Quem e como nos conduzem à catástrofe
3.5 O inquinamento radioactivo dos testes e das instalações nucleares
Outra herança mortal que é deixada às gerações futuras é a radioactividade produzida pelos testes nucleares. Ente 1945 e 1991, foram efectuados, oficialmente, 2.024 explosões experimentais, das quais 528 na atmosfera e 1.496 subterrâneas: os EUA efectuaram 1.030 (215 na atmosfera e 807 subterrâneas; a URSS, 715 (219 na atmosfera e 496 subterrâneas); a França 204 (50 na atmosfera e 154 subterrâneas); a Grã-Bretanha 45 (21 na atmosfera e 24 subterrâneas); a China 38 (23 na atmosfera e 15 subterrâneas). Juntam-se a estas, os dois «testes» na atmosfera, efectuados pelos EUA sobre Hiroshima e Nagasaki, em 1945.
Os primeiros a ser expostos às radiações são os militares que participam nos testes. Nos Estados Unidos, são enviados mais 200.000 nos polígonos onde se efectuam, entre 1945 e 1962, as explosões nucleares atmosféricas. Nesse momento quase ninguém dá conta do perigo a que está exposto e, também, porque os comandos garantem que, com as indumentárias de protecção de que dispõem, não correm nenhum risco. Só anos depois, ao ficarem doentes e muitos morrendo de cancro por causa das radiações absorvidas, é que se dão conta de terem sido usados como cobaias humanas, nos exercícios de guerra nuclear.
«Tinham nos dito que estávamos a 3.750 jardas (3.429 metros) do ground zero, conta um dos soldados que, em Junho de 1957, participou no teste nuclear Priscilla, em Camp Desert Rock, no Nevada. «No clarão da alvorada podíamos ver distintamente, preso a uma grande bola travada, um pequeno objecto a cerca de 700 pés (cerca de 200 metros) do solo. Quando é iniciada a contagem decrescente, disseram-nos para nos ajoelharmos na trincheira, com as costas voltadas para o ponto da explosão, tendo os olhos bem fechados e premindo o antebraço sobre os óculos de protecção. No momento da detonação, cerca das seis da manhã, apesar de termos os olhos fechados e os óculos seguros, vi por uns instantes os ossos do antebraço que tinha premido contra os óculos. Depois de um ou dois segundos, a terra tremeu. Mas ainda estava tudo em silêncio. Depois, um rugido indescritível. Detritos de todos os géneros, arremessados pela explosão, voavam sobre a trincheira que, em parte, se tinha desfeito, enterrando alguns de nós. Depois de 20 ou 30 segundos, disseram para nos levantarmos e olharmos para a bola de fogo. Parecia em cima das nossas cabeças e ainda ardia. Depois fizeram-nos sair das trincheiras e avançar para o ground zero. Naquela época, pensavam que era possível combater uma guerra com tais armas. Só depois de alguns anos é que me dei conta que era uma loucura oficial, conduzir estes testes e doutrinar as tropas que participavam neles, para dizerem que tinha sido útil e também possível combater e vencer uma guerra nuclear».

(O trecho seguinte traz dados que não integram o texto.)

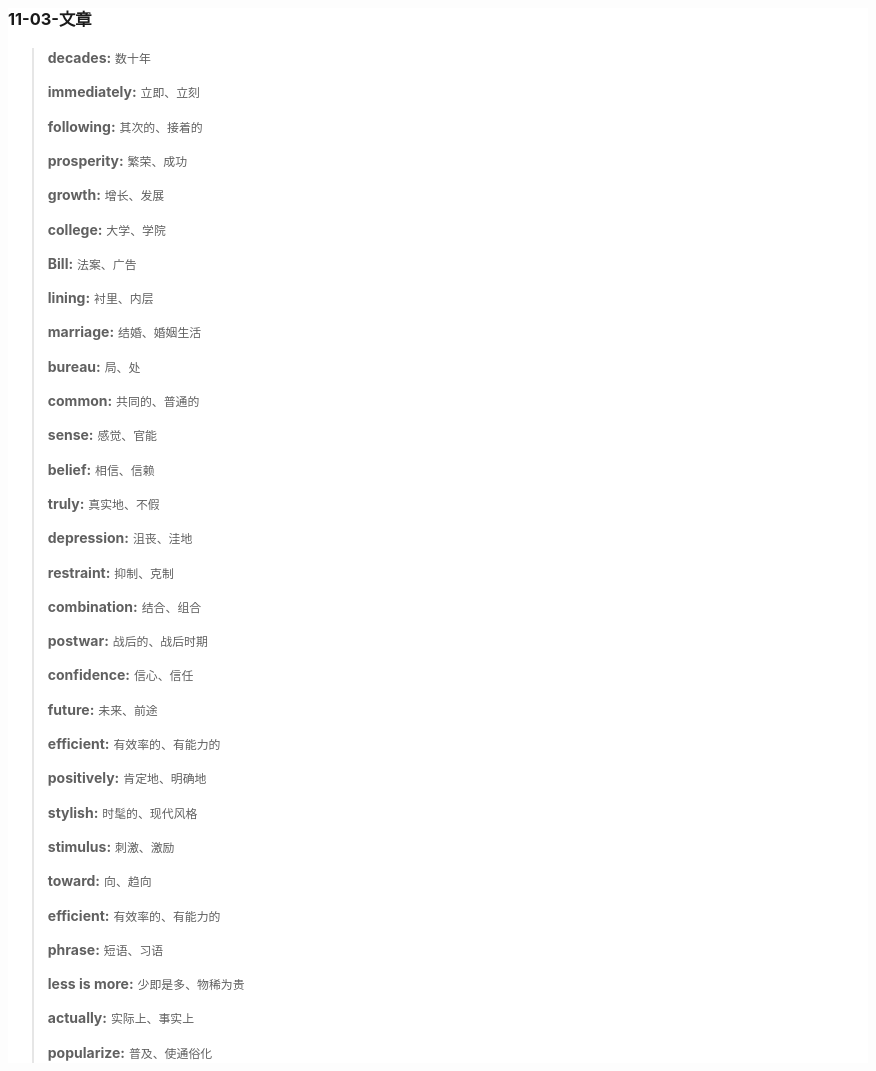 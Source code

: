 

### 11-03-文章

> **decades:** `数十年`
> 
> **immediately:** `立即、立刻`
> 
> **following:** `其次的、接着的`
> 
> **prosperity:** `繁荣、成功`
> 
> **growth:** `增长、发展`
> 
> **college:** `大学、学院`
> 
> **Bill:** `法案、广告`
> 
> **lining:** `衬里、内层`
> 
> **marriage:** `结婚、婚姻生活`
> 
> **bureau:** `局、处`
> 
> **common:** `共同的、普通的`
> 
> **sense:** `感觉、官能`
> 
> **belief:** `相信、信赖`
> 
> **truly:** `真实地、不假`
> 
> **depression:** `沮丧、洼地`
> 
> **restraint:** `抑制、克制`
> 
> **combination:** `结合、组合`
> 
> **postwar:** `战后的、战后时期`
> 
> **confidence:** `信心、信任`
> 
> **future:** `未来、前途`
> 
> **efficient:** `有效率的、有能力的`
> 
> **positively:** `肯定地、明确地`
> 
> **stylish:** `时髦的、现代风格`
> 
> **stimulus:** `刺激、激励`
> 
> **toward:** `向、趋向`
> 
> **efficient:** `有效率的、有能力的`
> 
> **phrase:** `短语、习语`
> 
> **less is more:** `少即是多、物稀为贵`
> 
> **actually:** `实际上、事实上`
> 
> **popularize:** `普及、使通俗化`
>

Outro soldado que participou, em Julho de 1957, no mesmo polígono, no teste Shot Hood, com um engenho muito mais potente (80 kiloton), conta o que aconteceu quando, depois da deslumbrante explosão, lhe foi dito para se levantar: «Os meus olhos começaram a olhar para cima, sempre mais para cima, seguindo o espesso tronco de fumo e fogo ardente, na parte superior do grande cogumelo. Não consigo mover-me, se bem que tenha sido dada essa ordem. Então um sargento deu-me um pontapé no traseiro, gritando-me para eu andar. Tínhamos começado a caminhar em fila indiana em direcção ao ground zero, sempre com o olhar fixo, como hipnotizados, para aquela coluna de fumo e chamas que continuava a fervilhar sobre nós». O mesmo soldado, ao pensar naquele momento, escreve:« Então, eu tinha uma fé completa nas autoridades e jamais teria imaginado que me teriam metido em perigo numa situação de não combate. Claro que me enganava. O governo era descuidado com todos nós. A nossa verdadeira função, ali, era de fazer de manequins nas trincheiras. Mas para que diabo, devíamos tomar de assalto o ground zero, poucos minutos depois da explosão? O que é que restava lá para assaltar?»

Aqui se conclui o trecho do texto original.